Article 2.- La présente décision sera publiée au Journal officiel de la République française et notifiée dans les conditions prévues à l'article 23-11 de l'ordonnance du 7 novembre 1958 susvisée.
Délibéré par le Conseil constitutionnel dans sa séance du 8 avril 2015, où siégeaient : M. Lionel JOSPIN, exerçant les fonctions de Président, Mmes Claire BAZY MALAURIE, Nicole BELLOUBET, MM. Guy CANIVET, Michel CHARASSE, Renaud DENOIX de SAINT MARC, Hubert HAENEL et Mme Nicole MAESTRACCI.
Rendu public le 9 avril 2015.
JORF n°0085 du 11 avril 2015 page 6537, texte n° 20
ECLI : FR : CC : 2015 : 2015.463.QPC
Les abstracts
- 5. ÉGALITÉ
- 5.1. ÉGALITÉ DEVANT LA LOI
5.1.1. Principe
Aux termes de l'article 6 de la Déclaration des droits de l'homme et du citoyen de 1789, la loi « doit être la même pour tous, soit qu'elle protège, soit qu'elle punisse ». Le principe d'égalité ne s'oppose ni à ce que législateur règle de façon différente des situations différentes, ni à ce qu'il déroge à l'égalité pour des raisons d'intérêt général, pourvu que, dans l'un et l'autre cas, la différence de traitement qui en résulte soit en rapport direct avec l'objet de la loi qui l'établit.
- 5. ÉGALITÉ
- 5.1. ÉGALITÉ DEVANT LA LOI
- 5.1.5. Considérations d'intérêt général justifiant une différence de traitement
5.1.5.11. Emploi et droit du travail
Les dispositions du 1° de l'article L. 612-7 du code de la sécurité intérieure, qui prévoient une condition de nationalité pour la délivrance d'un agrément aux dirigeants des entreprises exerçant des activités privées de sécurité, instituent une différence de traitement entre, d'une part, les personnes de nationalité française et les ressortissants d'un État membre de l'Union européenne ou d'un État partie à l'accord sur l'Espace économique européen et, d'autre part, les personnes d'une autre nationalité pour l'exercice, soit en tant qu'exploitant individuel, soit en tant que dirigeant, gérant ou associé d'une personne morale, des activités privées de surveillance et de gardiennage, de transport de fonds, de protection physique des personnes et de protection des navires.
Le législateur a ainsi entendu assurer un strict contrôle des dirigeants des entreprises exerçant des activités privées de sécurité qui, du fait de leur autorisation d'exercice, sont associées aux missions de l'État en matière de sécurité publique.

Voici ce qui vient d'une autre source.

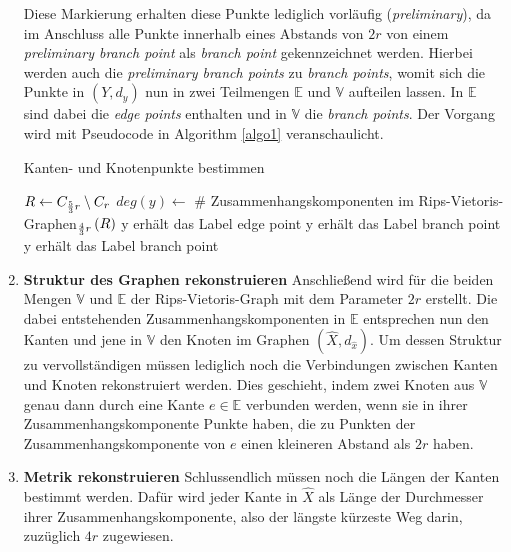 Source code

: \documentclass[parskip=half,
 fontsize=12pt, bibtotoc,
 ngerman]
 {article}
\begin{document}
\begin{enumerate}
Diese Markierung erhalten diese Punkte lediglich vorläufig (\textit{preliminary}), da im Anschluss alle Punkte innerhalb eines Abstands von $2r$ von einem \textit{preliminary branch point} als \textit{branch point} gekennzeichnet werden. Hierbei werden auch die \textit{preliminary branch points} zu \textit{branch points}, womit sich die Punkte in $\left(Y, d_y\right)$ nun in zwei Teilmengen $\mathbb{E}$ und $\mathbb{V}$ aufteilen lassen. In $\mathbb{E}$ sind dabei die \textit{edge points} enthalten und in $\mathbb{V}$ die \textit{branch points}. Der Vorgang wird mit Pseudocode in Algorithm \ref{algo1} veranschaulicht. \newline
\begin{algorithm}
\caption{Kanten- und Knotenpunkte bestimmen}\label{algo1}
\begin{algorithmic}
\STATE $R \leftarrow C_{{5\over 3}r} \setminus C_r$ 
\STATE $deg\left(y\right) \leftarrow$ \# Zusammenhangskomponenten im Rips-Vietoris-Graphen$_{{4 \over 3}r}\left(R\right)$
		\STATE y erhält das Label edge point
	\ELSE 
		\STATE y erhält das Label branch point
	\ENDIF
\ENDFOR
{}
		\STATE y erhält das Label branch point
	\ENDIF
\ENDFOR
\end{algorithmic}
\end{algorithm}
\item \textbf{Struktur des Graphen rekonstruieren}\newline
Anschlie{\ss}end wird für die beiden Mengen $\mathbb{V}$ und $\mathbb{E}$ der Rips-Vietoris-Graph mit dem Parameter $2r$ erstellt. Die dabei entstehenden Zusammenhangskomponenten in $\mathbb{E}$ entsprechen nun den Kanten und jene in $\mathbb{V}$ den Knoten im Graphen $(\hat{X}, d_{\hat{x}})$. Um dessen Struktur zu vervollständigen müssen lediglich noch die Verbindungen zwischen Kanten und Knoten rekonstruiert werden. Dies geschieht, indem zwei Knoten aus  $\mathbb{V}$ genau dann durch eine Kante $e \in \mathbb{E}$ verbunden werden, wenn sie in ihrer Zusammenhangskomponente Punkte haben, die zu Punkten der Zusammenhangskomponente von $e$ einen kleineren Abstand als $2r$ haben.

\item \textbf{Metrik rekonstruieren}\newline
Schlussendlich müssen noch die Längen der Kanten bestimmt werden. Dafür wird jeder Kante in $\hat{X}$ als Länge der Durchmesser ihrer Zusammenhangskomponente, also der längste kürzeste Weg darin, zuzüglich $4r$ zugewiesen.
\end{enumerate} 
\end{document}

En prévoyant la condition de nationalité contestée, le législateur s'est fondé sur un motif d'intérêt général lié à la protection de l'ordre public et de la sécurité des personnes et des biens. La différence de traitement qui en résulte est fondée sur un critère en rapport direct avec l'objectif de la loi. Le grief tiré de la méconnaissance du principe d'égalité devant la loi doit être écarté.